--- Records supplied ---

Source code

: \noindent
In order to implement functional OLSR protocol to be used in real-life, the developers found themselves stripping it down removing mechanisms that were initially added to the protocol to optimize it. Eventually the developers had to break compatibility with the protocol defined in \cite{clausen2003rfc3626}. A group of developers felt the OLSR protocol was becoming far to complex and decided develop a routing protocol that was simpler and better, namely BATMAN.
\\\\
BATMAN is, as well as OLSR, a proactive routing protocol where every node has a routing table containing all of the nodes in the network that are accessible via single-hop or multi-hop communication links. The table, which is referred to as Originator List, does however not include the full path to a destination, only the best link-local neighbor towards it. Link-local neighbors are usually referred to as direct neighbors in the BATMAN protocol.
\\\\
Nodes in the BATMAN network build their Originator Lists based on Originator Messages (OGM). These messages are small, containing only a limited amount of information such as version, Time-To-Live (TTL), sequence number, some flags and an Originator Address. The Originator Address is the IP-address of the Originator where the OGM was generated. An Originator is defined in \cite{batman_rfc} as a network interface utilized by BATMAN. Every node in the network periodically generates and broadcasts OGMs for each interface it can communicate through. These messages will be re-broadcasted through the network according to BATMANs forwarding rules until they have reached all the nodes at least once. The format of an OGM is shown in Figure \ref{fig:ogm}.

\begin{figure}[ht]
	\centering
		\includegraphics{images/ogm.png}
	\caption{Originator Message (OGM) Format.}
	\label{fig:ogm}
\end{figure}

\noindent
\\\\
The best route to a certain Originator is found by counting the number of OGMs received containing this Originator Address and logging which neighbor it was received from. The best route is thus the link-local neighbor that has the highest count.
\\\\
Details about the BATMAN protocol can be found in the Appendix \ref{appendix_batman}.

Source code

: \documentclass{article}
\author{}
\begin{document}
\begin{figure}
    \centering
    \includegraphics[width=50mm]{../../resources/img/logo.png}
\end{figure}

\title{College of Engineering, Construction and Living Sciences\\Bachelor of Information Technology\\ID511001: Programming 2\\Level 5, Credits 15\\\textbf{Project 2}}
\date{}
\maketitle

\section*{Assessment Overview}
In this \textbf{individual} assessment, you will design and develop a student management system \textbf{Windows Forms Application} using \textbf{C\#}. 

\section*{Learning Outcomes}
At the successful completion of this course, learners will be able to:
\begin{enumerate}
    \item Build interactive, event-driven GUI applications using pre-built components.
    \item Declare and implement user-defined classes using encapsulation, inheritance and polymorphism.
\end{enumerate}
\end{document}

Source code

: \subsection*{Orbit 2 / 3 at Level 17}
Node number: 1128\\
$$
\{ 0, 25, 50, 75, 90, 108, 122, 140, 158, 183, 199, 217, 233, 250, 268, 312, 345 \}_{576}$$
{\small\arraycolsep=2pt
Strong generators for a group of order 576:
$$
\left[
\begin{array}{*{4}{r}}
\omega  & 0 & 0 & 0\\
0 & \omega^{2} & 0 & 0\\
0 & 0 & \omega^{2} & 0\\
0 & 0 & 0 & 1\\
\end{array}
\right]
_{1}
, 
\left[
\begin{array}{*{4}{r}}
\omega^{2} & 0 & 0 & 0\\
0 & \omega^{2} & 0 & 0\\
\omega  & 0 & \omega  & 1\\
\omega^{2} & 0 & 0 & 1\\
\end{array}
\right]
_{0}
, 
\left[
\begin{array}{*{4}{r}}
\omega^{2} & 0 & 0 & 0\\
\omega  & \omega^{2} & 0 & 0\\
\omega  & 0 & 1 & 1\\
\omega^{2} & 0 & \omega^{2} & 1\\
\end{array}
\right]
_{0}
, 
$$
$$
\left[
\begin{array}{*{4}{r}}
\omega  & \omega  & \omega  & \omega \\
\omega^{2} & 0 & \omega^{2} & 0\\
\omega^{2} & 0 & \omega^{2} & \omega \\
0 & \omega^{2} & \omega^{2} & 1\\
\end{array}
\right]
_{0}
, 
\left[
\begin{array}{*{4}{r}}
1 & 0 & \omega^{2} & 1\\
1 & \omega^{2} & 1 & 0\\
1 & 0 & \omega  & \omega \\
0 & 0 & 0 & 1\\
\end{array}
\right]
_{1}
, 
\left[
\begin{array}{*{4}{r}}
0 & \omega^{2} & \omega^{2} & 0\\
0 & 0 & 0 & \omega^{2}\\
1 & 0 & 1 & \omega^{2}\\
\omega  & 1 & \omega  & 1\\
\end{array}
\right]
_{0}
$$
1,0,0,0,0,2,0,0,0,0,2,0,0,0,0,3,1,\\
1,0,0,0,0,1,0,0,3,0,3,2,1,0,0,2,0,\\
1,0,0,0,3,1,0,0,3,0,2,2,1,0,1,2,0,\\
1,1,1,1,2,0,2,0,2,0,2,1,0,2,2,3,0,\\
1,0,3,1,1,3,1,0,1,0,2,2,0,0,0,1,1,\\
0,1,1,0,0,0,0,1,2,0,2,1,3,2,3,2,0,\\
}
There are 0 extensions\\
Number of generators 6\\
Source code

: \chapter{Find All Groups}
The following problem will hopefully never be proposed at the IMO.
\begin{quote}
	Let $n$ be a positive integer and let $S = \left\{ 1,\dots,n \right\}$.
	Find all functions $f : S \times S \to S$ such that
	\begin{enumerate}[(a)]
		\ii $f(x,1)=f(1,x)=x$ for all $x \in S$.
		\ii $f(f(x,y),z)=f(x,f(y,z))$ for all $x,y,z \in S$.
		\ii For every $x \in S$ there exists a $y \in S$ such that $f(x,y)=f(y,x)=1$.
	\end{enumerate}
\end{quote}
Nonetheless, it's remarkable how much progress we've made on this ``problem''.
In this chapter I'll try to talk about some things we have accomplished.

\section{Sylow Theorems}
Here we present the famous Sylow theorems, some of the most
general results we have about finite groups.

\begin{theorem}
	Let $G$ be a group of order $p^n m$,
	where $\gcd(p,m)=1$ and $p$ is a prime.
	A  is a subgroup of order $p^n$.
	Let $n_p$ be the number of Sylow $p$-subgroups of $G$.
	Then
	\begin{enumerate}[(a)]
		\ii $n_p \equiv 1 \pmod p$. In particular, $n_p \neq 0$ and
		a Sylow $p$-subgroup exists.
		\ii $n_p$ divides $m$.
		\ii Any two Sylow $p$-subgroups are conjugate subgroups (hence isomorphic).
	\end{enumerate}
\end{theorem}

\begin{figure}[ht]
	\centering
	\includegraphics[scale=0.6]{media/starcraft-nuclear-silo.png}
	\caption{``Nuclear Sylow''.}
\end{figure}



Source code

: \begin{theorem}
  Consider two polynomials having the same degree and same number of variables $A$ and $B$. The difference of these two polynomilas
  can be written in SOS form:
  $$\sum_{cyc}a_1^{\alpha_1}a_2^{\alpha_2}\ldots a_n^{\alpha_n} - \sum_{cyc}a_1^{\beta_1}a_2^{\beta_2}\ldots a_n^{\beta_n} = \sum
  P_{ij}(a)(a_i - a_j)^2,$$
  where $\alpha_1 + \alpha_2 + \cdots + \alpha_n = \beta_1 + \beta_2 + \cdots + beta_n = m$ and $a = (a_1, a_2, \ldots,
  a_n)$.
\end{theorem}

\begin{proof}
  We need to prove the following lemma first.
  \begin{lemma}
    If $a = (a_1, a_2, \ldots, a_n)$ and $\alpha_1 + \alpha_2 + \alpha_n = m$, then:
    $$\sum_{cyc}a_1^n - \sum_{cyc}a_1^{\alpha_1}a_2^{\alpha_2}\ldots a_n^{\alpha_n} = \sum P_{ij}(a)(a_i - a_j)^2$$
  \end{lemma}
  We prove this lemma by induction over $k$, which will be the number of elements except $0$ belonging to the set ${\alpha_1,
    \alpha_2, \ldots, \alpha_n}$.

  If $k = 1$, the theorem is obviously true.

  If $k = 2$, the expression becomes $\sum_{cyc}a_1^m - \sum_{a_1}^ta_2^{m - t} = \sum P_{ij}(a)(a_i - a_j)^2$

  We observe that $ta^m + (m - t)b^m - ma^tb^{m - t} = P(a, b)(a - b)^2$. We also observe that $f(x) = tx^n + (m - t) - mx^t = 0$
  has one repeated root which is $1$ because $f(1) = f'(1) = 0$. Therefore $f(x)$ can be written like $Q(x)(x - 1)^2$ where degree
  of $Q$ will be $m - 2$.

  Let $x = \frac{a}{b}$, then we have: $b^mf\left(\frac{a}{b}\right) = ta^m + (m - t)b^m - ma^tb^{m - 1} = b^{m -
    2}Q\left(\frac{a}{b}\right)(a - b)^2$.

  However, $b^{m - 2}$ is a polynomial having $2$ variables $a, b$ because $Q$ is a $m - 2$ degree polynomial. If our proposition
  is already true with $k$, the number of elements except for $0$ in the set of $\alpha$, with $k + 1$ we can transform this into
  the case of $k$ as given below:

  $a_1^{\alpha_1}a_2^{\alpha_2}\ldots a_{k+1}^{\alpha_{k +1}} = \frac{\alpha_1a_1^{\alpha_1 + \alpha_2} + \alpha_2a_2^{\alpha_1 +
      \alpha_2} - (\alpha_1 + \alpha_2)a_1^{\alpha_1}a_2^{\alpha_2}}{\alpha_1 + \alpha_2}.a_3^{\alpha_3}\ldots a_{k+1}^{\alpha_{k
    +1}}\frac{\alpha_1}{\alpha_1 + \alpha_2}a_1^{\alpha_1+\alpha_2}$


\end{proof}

---

• _What is needed_: Show each line of the data that contains the string "Find".

• _Task answer_:
: \chapter{Find All Groups}
	Find all functions $f : S \times S \to S$ such that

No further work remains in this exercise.